Records Block Start

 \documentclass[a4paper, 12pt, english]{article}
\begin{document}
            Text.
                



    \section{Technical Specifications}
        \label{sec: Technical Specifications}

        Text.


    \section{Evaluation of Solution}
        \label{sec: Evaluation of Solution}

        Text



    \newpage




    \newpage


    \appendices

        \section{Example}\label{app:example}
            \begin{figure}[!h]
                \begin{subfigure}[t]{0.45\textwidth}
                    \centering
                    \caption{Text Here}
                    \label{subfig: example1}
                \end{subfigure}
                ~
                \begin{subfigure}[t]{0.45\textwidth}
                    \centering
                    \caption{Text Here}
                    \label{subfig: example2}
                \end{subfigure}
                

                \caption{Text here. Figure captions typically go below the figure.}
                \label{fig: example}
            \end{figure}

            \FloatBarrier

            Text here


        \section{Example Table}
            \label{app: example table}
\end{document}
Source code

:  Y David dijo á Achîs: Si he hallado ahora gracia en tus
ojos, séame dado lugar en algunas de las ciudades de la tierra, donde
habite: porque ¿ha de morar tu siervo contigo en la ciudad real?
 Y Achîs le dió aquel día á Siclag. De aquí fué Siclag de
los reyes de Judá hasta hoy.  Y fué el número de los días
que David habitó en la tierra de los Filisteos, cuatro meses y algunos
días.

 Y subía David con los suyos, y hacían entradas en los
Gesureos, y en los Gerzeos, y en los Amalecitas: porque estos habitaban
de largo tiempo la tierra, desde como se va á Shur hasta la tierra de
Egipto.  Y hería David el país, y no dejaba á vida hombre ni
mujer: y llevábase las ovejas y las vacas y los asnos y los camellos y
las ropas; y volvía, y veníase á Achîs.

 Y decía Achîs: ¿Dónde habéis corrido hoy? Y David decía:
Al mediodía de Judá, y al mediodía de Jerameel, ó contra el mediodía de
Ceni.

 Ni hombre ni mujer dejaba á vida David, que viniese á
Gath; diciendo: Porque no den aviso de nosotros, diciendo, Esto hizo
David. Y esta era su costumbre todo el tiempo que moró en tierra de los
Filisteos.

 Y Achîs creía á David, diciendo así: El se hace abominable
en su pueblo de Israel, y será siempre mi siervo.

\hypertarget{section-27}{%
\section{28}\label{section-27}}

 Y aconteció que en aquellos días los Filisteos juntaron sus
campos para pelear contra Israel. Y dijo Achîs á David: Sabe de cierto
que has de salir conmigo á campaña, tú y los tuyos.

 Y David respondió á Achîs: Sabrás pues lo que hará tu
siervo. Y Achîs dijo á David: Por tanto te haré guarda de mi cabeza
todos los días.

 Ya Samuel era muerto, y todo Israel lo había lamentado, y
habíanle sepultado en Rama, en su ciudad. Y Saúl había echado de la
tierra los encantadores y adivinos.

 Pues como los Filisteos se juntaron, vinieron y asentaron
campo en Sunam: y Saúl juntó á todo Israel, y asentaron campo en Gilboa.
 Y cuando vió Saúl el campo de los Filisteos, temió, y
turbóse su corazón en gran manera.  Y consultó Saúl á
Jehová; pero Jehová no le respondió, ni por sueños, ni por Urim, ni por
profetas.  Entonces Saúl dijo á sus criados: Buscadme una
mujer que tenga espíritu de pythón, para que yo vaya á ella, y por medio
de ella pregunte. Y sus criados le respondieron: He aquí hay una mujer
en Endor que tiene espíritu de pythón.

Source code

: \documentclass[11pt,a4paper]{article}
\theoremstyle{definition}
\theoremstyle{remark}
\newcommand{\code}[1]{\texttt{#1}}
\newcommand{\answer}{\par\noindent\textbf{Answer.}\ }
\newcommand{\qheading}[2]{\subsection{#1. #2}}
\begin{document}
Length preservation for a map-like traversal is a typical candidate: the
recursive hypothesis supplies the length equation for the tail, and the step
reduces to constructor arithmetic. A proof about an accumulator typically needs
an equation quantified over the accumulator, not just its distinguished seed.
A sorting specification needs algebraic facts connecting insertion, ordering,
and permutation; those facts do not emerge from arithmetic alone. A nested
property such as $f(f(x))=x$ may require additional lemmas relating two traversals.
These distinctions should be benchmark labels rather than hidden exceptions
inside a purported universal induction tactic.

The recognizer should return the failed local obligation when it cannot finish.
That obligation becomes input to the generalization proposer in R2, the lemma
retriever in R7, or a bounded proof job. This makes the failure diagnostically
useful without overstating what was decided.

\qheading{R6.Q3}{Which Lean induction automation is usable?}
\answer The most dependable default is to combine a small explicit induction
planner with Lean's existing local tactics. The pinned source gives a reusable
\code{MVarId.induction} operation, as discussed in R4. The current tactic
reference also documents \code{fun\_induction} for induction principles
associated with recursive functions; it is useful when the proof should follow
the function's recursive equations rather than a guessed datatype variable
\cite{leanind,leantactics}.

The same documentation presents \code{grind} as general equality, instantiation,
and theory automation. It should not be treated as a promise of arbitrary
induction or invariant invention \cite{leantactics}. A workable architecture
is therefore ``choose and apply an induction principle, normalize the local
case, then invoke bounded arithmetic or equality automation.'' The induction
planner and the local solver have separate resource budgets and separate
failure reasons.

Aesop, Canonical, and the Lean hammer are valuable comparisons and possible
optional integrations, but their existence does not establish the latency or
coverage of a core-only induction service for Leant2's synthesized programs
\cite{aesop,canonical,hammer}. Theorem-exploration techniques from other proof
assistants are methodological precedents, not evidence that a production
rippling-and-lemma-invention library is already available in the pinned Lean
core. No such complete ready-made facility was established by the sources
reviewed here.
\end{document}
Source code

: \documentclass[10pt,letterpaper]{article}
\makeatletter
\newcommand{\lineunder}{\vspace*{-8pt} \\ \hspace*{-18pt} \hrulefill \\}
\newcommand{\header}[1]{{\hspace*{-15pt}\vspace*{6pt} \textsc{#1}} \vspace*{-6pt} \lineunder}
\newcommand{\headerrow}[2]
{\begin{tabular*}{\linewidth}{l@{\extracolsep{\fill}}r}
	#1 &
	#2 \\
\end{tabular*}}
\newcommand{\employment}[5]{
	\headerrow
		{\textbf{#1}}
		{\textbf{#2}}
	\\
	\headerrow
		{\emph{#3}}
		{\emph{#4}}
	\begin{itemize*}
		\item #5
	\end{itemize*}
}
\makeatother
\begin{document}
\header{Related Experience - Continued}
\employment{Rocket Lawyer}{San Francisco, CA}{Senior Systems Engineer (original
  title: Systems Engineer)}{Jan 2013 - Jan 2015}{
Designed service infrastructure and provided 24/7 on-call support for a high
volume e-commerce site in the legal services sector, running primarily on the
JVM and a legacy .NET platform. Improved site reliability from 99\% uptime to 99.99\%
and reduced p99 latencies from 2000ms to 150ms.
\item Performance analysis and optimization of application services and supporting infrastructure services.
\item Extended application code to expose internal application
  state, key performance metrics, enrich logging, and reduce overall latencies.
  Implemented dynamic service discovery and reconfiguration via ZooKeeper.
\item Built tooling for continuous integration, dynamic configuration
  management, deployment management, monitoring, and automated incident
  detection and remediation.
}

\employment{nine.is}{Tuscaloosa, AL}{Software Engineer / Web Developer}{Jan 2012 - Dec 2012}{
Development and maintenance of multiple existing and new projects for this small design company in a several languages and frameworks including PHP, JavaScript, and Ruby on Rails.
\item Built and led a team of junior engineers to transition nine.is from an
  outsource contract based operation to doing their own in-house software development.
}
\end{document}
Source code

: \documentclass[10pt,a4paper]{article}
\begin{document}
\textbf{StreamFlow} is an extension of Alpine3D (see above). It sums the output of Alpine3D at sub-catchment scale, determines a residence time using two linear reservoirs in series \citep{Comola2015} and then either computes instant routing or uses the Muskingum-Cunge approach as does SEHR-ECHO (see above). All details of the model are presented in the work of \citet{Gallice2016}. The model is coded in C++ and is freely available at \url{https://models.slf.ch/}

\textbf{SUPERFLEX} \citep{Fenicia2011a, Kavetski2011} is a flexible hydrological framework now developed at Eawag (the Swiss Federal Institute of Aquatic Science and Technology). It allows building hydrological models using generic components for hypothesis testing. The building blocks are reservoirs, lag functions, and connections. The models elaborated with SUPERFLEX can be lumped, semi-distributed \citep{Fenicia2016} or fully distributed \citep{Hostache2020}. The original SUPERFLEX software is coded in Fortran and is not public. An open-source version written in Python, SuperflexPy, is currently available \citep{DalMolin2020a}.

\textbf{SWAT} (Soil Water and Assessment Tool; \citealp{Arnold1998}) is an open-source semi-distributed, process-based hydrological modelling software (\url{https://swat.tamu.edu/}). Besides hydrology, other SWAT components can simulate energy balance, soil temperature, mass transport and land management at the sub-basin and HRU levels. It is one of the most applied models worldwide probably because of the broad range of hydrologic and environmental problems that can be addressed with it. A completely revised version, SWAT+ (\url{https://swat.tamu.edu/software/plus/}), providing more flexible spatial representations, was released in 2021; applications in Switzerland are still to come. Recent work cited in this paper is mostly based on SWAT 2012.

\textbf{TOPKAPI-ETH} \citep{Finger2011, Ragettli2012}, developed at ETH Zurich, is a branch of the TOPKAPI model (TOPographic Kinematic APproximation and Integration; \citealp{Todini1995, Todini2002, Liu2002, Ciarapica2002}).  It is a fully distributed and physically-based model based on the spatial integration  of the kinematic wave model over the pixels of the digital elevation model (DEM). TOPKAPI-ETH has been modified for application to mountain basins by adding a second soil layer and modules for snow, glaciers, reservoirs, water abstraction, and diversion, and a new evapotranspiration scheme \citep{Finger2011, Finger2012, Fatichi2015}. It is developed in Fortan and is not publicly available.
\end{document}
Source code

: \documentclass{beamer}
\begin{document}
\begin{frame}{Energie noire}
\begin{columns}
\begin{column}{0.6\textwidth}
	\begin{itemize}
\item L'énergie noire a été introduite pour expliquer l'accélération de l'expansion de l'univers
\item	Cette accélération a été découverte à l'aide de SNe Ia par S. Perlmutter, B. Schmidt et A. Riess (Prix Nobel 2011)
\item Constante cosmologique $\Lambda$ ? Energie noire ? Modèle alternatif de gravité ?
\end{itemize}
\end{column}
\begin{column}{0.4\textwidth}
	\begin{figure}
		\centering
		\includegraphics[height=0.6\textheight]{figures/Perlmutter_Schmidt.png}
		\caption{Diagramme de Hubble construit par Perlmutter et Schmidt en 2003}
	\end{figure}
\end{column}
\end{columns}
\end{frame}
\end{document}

Records Block End

### Instructions to follow
Look above for the line with "l'expansion de l'univers", then copy it and each later line exactly, stopping at the last line of the records.

### Result of this exercise
\item L'énergie noire a été introduite pour expliquer l'accélération de l'expansion de l'univers
\item	Cette accélération a été découverte à l'aide de SNe Ia par S. Perlmutter, B. Schmidt et A. Riess (Prix Nobel 2011)
\item Constante cosmologique $\Lambda$ ? Energie noire ? Modèle alternatif de gravité ?
\end{itemize}
\end{column}
\begin{column}{0.4\textwidth}
	\begin{figure}
		\centering
		\includegraphics[height=0.6\textheight]{figures/Perlmutter_Schmidt.png}
		\caption{Diagramme de Hubble construit par Perlmutter et Schmidt en 2003}
	\end{figure}
\end{column}
\end{columns}
\end{frame}
\end{document}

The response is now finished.